--- START ---

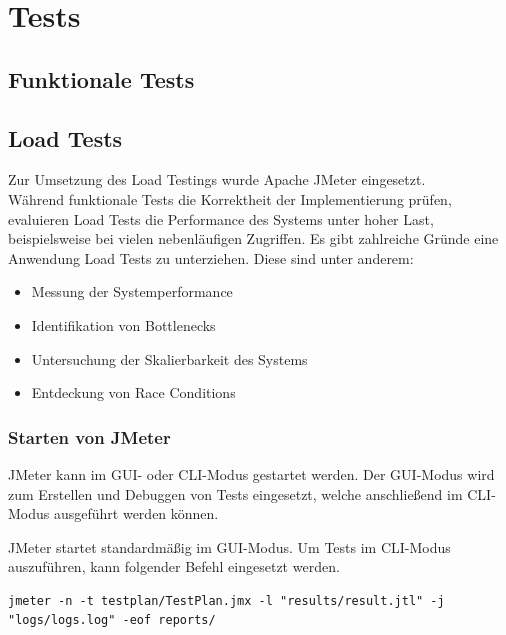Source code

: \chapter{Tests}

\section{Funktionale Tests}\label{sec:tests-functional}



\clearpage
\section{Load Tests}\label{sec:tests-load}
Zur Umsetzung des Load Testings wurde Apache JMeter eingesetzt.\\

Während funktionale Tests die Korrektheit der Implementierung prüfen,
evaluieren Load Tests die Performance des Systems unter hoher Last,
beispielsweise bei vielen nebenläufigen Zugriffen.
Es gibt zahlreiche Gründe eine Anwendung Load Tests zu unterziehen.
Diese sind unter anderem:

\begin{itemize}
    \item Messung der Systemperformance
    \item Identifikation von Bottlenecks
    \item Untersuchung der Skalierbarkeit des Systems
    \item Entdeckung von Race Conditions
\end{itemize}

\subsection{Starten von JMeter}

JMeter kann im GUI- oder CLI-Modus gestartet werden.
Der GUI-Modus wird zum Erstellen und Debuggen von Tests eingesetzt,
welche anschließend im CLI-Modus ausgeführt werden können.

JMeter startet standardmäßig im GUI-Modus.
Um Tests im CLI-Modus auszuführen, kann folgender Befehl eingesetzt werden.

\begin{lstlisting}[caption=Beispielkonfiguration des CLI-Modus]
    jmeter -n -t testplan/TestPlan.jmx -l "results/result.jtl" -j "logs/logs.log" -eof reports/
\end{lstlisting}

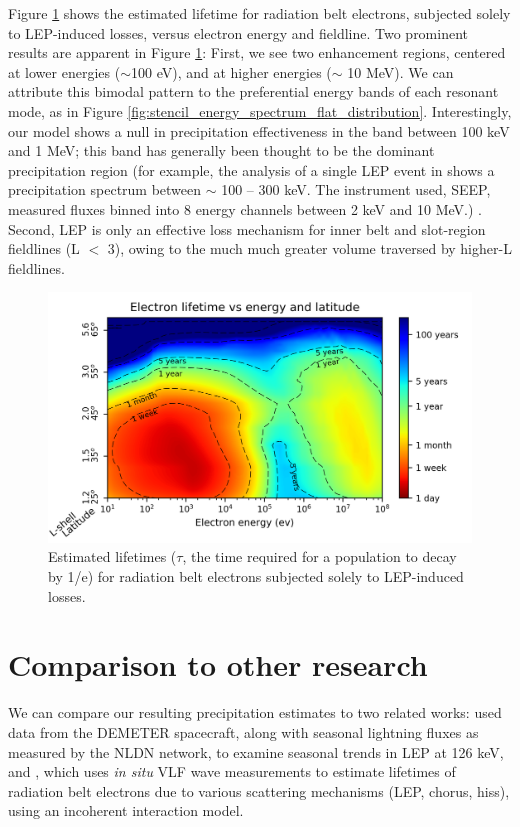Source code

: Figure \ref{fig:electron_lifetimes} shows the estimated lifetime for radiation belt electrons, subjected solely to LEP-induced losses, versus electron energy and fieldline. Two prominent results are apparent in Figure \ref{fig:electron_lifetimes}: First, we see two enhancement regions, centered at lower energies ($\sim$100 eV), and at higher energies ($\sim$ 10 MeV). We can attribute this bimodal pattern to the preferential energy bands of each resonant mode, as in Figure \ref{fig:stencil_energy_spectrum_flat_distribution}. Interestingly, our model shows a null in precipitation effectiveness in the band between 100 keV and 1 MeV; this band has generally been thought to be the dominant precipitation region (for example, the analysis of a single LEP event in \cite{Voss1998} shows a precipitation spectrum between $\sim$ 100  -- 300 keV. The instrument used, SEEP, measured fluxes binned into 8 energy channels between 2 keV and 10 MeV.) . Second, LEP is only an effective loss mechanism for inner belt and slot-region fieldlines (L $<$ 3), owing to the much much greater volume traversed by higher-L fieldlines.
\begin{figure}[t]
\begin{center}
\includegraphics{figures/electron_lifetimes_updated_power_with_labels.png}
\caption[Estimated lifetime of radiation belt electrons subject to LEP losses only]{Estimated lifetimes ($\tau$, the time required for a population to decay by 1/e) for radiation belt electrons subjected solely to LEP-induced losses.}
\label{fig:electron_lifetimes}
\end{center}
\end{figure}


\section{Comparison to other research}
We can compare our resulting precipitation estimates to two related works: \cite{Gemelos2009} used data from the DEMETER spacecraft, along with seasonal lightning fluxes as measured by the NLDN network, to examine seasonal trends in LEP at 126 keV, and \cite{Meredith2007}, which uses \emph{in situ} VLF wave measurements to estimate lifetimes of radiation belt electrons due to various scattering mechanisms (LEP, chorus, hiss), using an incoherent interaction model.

--- END ---
--- START ---

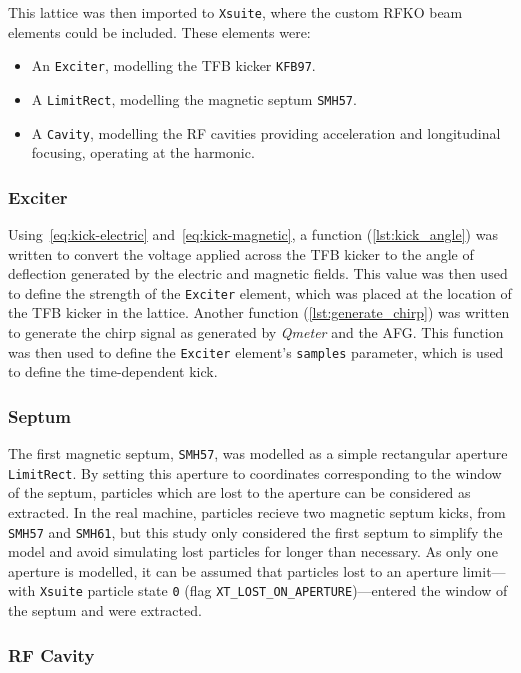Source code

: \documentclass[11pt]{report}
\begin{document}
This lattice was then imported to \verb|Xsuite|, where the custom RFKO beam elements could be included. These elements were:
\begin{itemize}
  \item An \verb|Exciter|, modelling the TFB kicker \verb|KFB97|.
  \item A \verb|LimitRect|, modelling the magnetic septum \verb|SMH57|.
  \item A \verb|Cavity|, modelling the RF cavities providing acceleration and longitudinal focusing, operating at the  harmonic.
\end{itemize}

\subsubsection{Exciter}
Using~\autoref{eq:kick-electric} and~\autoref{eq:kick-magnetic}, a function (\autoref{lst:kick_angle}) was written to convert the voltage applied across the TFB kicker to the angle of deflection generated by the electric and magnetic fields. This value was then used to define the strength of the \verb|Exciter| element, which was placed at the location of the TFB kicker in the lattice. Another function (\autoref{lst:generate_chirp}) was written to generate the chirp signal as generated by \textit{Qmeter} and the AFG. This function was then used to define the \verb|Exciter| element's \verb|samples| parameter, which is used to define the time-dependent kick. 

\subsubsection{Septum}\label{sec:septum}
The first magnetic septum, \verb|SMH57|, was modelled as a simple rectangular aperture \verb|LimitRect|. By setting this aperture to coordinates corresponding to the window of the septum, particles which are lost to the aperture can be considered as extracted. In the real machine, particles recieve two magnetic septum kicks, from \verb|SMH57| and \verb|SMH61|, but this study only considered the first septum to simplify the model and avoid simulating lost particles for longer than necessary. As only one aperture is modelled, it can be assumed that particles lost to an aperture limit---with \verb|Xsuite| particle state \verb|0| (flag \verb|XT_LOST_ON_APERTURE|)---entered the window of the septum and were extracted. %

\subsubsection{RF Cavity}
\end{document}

--- END ---
--- START ---

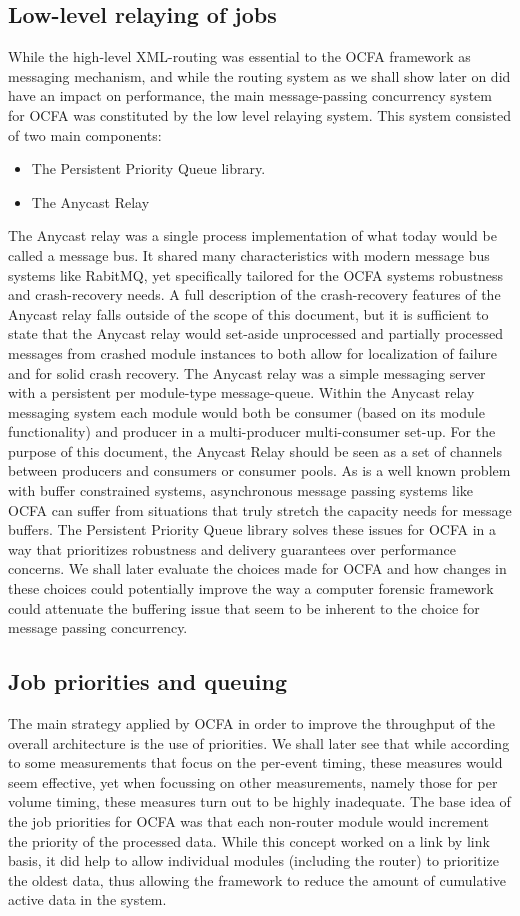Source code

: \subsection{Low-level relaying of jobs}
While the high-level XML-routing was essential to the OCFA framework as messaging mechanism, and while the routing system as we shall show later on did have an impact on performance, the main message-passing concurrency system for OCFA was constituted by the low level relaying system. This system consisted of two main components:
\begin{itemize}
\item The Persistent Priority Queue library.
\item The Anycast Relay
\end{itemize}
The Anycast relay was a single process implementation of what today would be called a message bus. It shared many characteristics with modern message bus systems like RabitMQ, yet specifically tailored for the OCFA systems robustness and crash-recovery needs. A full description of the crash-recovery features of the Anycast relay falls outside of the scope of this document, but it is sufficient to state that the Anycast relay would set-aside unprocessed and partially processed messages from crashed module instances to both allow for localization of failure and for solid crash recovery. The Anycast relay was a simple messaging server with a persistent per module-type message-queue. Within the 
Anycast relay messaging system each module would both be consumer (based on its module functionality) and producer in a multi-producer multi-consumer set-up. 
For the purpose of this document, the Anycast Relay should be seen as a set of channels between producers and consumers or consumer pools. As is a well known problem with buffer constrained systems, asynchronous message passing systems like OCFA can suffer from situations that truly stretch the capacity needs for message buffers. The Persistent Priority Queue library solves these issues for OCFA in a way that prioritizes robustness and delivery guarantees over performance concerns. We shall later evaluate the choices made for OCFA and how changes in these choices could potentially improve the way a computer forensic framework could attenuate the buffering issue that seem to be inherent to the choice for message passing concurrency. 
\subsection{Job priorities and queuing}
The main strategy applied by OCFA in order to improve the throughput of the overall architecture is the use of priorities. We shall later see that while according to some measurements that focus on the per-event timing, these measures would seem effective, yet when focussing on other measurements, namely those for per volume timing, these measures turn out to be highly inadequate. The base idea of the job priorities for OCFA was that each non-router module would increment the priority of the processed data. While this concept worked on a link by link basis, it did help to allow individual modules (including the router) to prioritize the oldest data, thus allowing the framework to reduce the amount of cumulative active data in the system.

--- END ---

Work request:
Looking at the records above, say how many lines hold the string "subsubsection". Write nothing but the number.

Task solution:
3